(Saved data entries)
++++

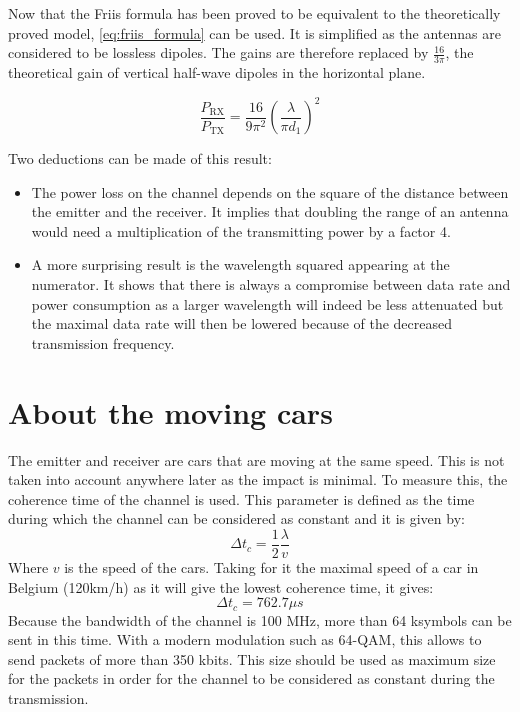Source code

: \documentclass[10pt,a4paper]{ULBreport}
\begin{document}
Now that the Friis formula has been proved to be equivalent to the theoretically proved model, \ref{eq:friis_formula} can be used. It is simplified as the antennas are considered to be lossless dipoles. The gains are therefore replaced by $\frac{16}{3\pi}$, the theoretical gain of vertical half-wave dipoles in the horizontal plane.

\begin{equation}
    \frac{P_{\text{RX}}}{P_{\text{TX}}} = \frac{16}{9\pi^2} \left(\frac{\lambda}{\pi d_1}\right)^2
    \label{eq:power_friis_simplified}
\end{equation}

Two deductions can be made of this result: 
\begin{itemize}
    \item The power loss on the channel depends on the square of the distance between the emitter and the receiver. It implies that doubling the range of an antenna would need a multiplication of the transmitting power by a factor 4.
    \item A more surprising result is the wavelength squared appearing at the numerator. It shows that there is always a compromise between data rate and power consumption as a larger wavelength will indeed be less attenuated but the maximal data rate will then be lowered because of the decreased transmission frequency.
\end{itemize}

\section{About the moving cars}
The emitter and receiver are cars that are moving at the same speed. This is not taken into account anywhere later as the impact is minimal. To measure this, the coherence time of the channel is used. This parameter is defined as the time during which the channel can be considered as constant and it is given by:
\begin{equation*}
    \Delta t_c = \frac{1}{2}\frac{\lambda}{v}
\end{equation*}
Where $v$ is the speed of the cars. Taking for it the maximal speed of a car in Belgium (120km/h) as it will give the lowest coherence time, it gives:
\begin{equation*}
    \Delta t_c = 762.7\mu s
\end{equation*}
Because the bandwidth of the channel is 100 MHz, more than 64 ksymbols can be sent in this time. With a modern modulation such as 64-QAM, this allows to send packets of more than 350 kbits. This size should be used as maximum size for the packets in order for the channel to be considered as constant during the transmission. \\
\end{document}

++++

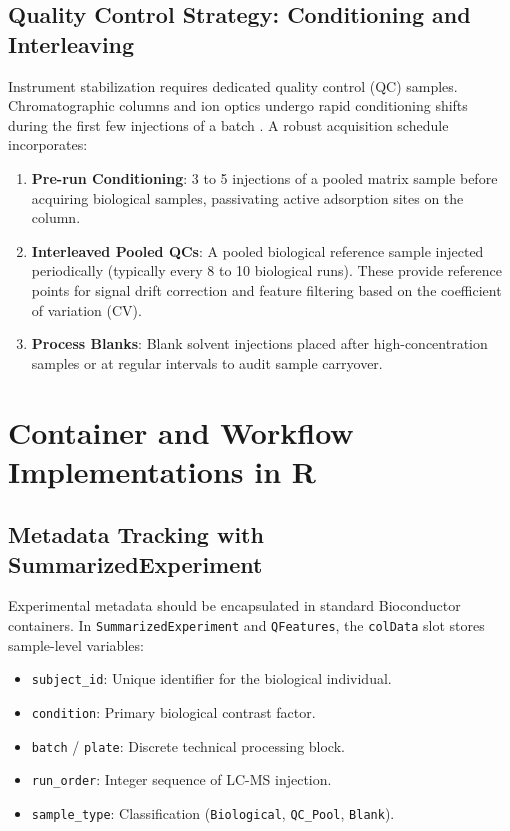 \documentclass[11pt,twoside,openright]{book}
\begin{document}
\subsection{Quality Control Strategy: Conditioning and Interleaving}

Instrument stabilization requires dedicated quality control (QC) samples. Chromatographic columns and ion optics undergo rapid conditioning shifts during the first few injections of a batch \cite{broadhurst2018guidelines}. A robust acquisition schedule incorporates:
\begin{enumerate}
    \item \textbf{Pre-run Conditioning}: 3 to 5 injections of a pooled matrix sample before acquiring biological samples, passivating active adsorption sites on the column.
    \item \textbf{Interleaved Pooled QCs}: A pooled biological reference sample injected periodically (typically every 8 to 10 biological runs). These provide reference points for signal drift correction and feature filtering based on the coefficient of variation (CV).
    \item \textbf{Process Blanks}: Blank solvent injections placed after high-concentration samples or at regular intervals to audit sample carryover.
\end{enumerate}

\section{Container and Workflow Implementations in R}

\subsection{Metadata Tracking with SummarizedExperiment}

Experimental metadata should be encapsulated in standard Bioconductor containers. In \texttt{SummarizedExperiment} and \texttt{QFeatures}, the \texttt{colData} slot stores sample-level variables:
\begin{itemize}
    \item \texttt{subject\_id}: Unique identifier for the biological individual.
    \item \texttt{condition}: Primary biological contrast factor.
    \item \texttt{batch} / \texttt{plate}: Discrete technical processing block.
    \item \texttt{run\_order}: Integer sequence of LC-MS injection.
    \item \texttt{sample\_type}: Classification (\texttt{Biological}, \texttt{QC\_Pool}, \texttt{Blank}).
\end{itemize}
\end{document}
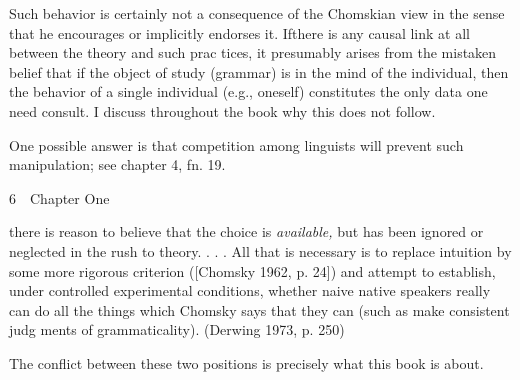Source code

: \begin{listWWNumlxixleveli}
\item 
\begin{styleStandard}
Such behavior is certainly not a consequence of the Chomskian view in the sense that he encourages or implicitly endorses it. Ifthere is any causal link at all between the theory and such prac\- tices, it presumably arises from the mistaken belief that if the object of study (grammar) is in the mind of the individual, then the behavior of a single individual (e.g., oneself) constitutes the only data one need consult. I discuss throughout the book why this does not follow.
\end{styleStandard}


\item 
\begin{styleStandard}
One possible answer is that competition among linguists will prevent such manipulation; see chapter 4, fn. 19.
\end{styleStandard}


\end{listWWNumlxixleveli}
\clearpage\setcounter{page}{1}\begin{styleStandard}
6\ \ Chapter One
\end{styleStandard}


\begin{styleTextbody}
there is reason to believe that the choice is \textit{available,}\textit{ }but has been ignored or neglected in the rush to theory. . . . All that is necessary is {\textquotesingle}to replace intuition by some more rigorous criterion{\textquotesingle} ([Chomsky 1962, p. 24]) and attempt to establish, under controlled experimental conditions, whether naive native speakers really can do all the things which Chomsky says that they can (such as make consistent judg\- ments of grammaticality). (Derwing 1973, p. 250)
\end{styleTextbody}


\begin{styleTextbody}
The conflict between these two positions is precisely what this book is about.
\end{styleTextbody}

++++

** WHAT YOU HAVE TO DO **
The lines in the records above that include the word "time" must be copied out.

** TASK SOLUTION **
The emitter and receiver are cars that are moving at the same speed. This is not taken into account anywhere later as the impact is minimal. To measure this, the coherence time of the channel is used. This parameter is defined as the time during which the channel can be considered as constant and it is given by:
Where $v$ is the speed of the cars. Taking for it the maximal speed of a car in Belgium (120km/h) as it will give the lowest coherence time, it gives:
Because the bandwidth of the channel is 100 MHz, more than 64 ksymbols can be sent in this time. With a modern modulation such as 64-QAM, this allows to send packets of more than 350 kbits. This size should be used as maximum size for the packets in order for the channel to be considered as constant during the transmission. \\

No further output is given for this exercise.